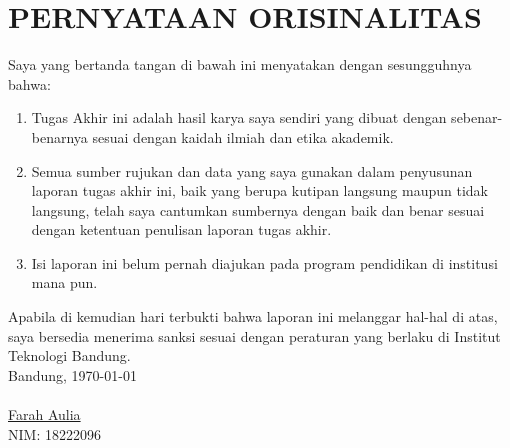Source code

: \chapter*{PERNYATAAN ORISINALITAS}
\vspace{2cm}
Saya yang bertanda tangan di bawah ini menyatakan dengan sesungguhnya bahwa:
\begin{enumerate}
    \item Tugas Akhir ini adalah hasil karya saya sendiri yang dibuat dengan sebenar-benarnya sesuai dengan kaidah ilmiah dan etika akademik.
    \item Semua sumber rujukan dan data yang saya gunakan dalam penyusunan laporan tugas akhir ini, baik yang berupa kutipan langsung maupun tidak langsung, telah saya cantumkan sumbernya dengan baik dan benar sesuai dengan ketentuan penulisan laporan tugas akhir.
    \item Isi laporan ini belum pernah diajukan pada program pendidikan di institusi mana pun.
\end{enumerate}
Apabila di kemudian hari terbukti bahwa laporan ini melanggar hal-hal di atas, saya bersedia menerima sanksi sesuai dengan peraturan yang berlaku di Institut Teknologi Bandung.
\\[2cm]
Bandung, \today\\
\\[2cm]

\underline{Farah Aulia} \\
NIM: 18222096
  
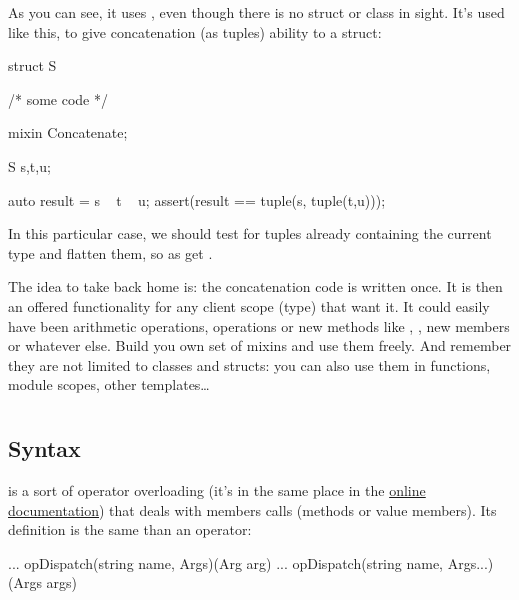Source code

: As you can see, it uses , even though there is no struct or class in sight. It's used like this, to give concatenation (as tuples) ability to a struct:

\begin{dcode}
struct S
{
    /* some code */

    mixin Concatenate;
}

S s,t,u;

auto result = s ~ t ~ u;
assert(result == tuple(s, tuple(t,u)));
\end{dcode}

In this particular case, we should test for tuples already containing the current type and flatten them, so as get .

The idea to take back home is: the concatenation code is written once. It is then an offered functionality for any client scope (type) that want it. It could easily have been arithmetic operations,  operations or new methods like , , new members or whatever else. Build you own set of mixins and use them freely. And remember they are not limited to classes and structs: you can also use them in functions, module scopes, other templates\ldots


\section{} \label{opdispatch}

\subsection{Syntax}\label{opdispatchsyntax}

 is a sort of operator overloading (it's in the same place in the \href{www.dlang.org/operator.html}{online documentation}) that deals with members calls (methods or value members). Its definition is the same than an operator:

\begin{dcode}
... opDispatch(string name, Args)(Arg arg)
... opDispatch(string name, Args...)(Args args)
\end{dcode}

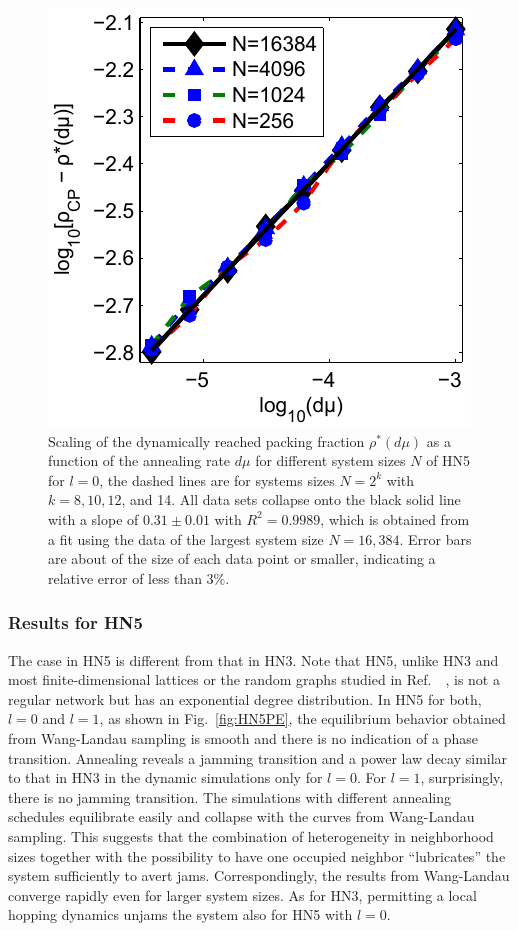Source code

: \begin{figure}
\centering \includegraphics[width=0.5\columnwidth]{Chapter-2/Paper_HN5_Decay_Plot}
\protect\caption{Scaling of the dynamically reached packing fraction $\rho^{*}(d\mu)$
as a function of the annealing rate $d\mu$ for different system sizes
$N$ of HN5 for $l=0$, the dashed lines are for systems sizes $N=2^{k}$
with $k=8,10,12$, and 14. All data sets collapse onto the black solid line
with a slope of $0.31\pm0.01$ with $R^{2}=0.9989$, which is obtained
from a fit using the data of the largest system size $N=16,384$. Error
bars are about of the size of each data point or smaller, indicating
a relative error of less than $3\%$. }


\label{fig:HN5Decay} 
\end{figure}



\subsubsection{Results for HN5}

\label{subsec:HN5}

The case in HN5 is different from that in HN3. Note that HN5, unlike
HN3 and most finite-dimensional lattices or the random graphs studied
in Ref.~~\cite{Krzakala2008}, is not a regular network but has an exponential
degree distribution. In HN5 for both, $l=0$ and $l=1$, as shown
in Fig.~\ref{fig:HN5PE}, the equilibrium behavior obtained from Wang-Landau
sampling is smooth and there is no indication of a phase transition.
Annealing reveals a jamming transition and a power law decay similar
to that in HN3 in the dynamic simulations only for $l=0$. For $l=1$,
surprisingly, there is no jamming transition. The simulations with
different annealing schedules equilibrate easily and collapse with
the curves from Wang-Landau sampling. This suggests that the combination
of heterogeneity in neighborhood sizes together with the possibility
to have one occupied neighbor ``lubricates'' the system sufficiently
to avert jams. Correspondingly, the results from Wang-Landau converge
rapidly even for larger system sizes. As for HN3, permitting a local
hopping dynamics unjams the system also for HN5 with $l=0$.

▸ TASK OBJECTIVE
Only one part of the material above is to be transcribed, namely the lines starting with the line that has "from a fit using" and going on through the line that has "surprisingly, there is", exactly as they stand.

▸ RESPONSE AREA
from a fit using the data of the largest system size $N=16,384$. Error
bars are about of the size of each data point or smaller, indicating
a relative error of less than $3\%$. }


\label{fig:HN5Decay} 
\end{figure}



\subsubsection{Results for HN5}

\label{subsec:HN5}

The case in HN5 is different from that in HN3. Note that HN5, unlike
HN3 and most finite-dimensional lattices or the random graphs studied
in Ref.~~\cite{Krzakala2008}, is not a regular network but has an exponential
degree distribution. In HN5 for both, $l=0$ and $l=1$, as shown
in Fig.~\ref{fig:HN5PE}, the equilibrium behavior obtained from Wang-Landau
sampling is smooth and there is no indication of a phase transition.
Annealing reveals a jamming transition and a power law decay similar
to that in HN3 in the dynamic simulations only for $l=0$. For $l=1$,
surprisingly, there is no jamming transition. The simulations with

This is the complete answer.